Mais en parallèle de ces élections, certains pays comme la Russie ou le Rwanda ne garantissent pas de scrutin libre et démocratique. Les présidents sortants ont en effet modifié la Constitution pour pouvoir se représenter en 2024.

Selon The Economist, les élections devraient être justes et libres dans une quarantaine de pays seulement, sur les 70 environ amenés à voter cette année.

L'arrivée de l'IA rebat les cartes

Le développement de l'intelligence artificielle (IA) va certainement s'imposer dans ces scrutins, comme c'était déjà le cas lors de la présidentielle en Argentine en 2023. Les deux principaux candidats ont créé des spots de campagne ressemblant à des super-productions hollywoodiennes afin de marquer l'esprit des électeurs sans dépenser beaucoup d'argent pour produire ces vidéos.

>> Sur le sujet, lire : L'ultralibéral et "antisystème" Javier Milei élu président de l'Argentine

Désinformation

Il y a donc un aspect financier, mais aussi des conséquences en termes de désinformation. Les deep fake, qui recréent l'apparence et la voix des candidats à l'identique, permettent par exemple de leur faire dire des propos qu'ils n'ont pas tenus et discréditer ainsi leur adversaire.

L'IA est utilisée aussi pour contourner la censure ou les différentes restrictions.

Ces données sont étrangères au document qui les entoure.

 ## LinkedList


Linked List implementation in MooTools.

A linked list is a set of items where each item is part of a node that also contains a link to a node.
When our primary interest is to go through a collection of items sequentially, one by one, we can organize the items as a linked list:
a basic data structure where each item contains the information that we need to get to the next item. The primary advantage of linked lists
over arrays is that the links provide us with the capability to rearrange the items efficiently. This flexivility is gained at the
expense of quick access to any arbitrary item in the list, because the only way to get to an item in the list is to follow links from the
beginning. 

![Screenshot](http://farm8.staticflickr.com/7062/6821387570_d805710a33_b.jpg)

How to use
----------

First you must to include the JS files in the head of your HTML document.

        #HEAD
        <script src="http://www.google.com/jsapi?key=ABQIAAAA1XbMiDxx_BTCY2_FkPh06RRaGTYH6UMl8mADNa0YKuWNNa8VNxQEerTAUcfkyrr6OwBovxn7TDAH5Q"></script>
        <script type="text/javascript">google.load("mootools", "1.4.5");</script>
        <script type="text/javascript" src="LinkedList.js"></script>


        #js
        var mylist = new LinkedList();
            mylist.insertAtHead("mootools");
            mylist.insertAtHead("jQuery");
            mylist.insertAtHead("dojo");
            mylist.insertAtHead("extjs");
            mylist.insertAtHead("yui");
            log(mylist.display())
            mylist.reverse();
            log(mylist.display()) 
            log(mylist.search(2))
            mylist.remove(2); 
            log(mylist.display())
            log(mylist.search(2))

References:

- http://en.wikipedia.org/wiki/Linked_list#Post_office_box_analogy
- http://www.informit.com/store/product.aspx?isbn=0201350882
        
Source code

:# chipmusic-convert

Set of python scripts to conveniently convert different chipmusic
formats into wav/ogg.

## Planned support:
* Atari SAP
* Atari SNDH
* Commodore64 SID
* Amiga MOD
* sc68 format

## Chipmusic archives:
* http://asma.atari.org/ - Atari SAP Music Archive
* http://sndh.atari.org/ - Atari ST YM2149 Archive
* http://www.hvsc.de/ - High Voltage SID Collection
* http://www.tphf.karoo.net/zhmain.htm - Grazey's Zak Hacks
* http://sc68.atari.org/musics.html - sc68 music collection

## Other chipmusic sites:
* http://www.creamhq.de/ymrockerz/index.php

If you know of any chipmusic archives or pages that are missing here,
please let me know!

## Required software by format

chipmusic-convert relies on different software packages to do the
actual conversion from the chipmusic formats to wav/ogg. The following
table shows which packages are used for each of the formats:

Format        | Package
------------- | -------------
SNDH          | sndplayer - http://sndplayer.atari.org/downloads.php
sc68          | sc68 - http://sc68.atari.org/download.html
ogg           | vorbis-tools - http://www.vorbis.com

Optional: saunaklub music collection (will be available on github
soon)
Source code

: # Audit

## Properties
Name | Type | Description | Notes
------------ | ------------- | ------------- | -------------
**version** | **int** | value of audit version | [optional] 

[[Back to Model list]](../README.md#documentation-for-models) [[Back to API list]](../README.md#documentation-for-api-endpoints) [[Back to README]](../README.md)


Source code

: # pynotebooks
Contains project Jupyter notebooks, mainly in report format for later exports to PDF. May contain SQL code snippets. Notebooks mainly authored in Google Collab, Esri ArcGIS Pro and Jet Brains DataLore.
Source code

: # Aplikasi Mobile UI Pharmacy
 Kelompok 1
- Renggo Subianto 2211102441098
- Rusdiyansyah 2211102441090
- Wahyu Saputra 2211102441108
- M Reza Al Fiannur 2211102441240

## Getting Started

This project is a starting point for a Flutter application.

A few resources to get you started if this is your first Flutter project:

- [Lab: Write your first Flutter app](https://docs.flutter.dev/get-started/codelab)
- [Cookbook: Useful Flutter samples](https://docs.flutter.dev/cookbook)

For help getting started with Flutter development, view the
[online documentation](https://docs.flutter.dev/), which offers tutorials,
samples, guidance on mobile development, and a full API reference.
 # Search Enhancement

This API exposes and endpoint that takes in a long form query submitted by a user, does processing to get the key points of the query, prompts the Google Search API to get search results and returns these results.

Au Pakistan, où des législatives se tiendront en février, l’ancien Premier ministre a utilisé l'intelligence artificielle pour diffuser un discours alors qu'il est détenu en prison. Il a écrit cette intervention lui-même mais sa voix a été clonée pour permettre de diffuser ce discours audio devant ses partisans sur les réseaux sociaux.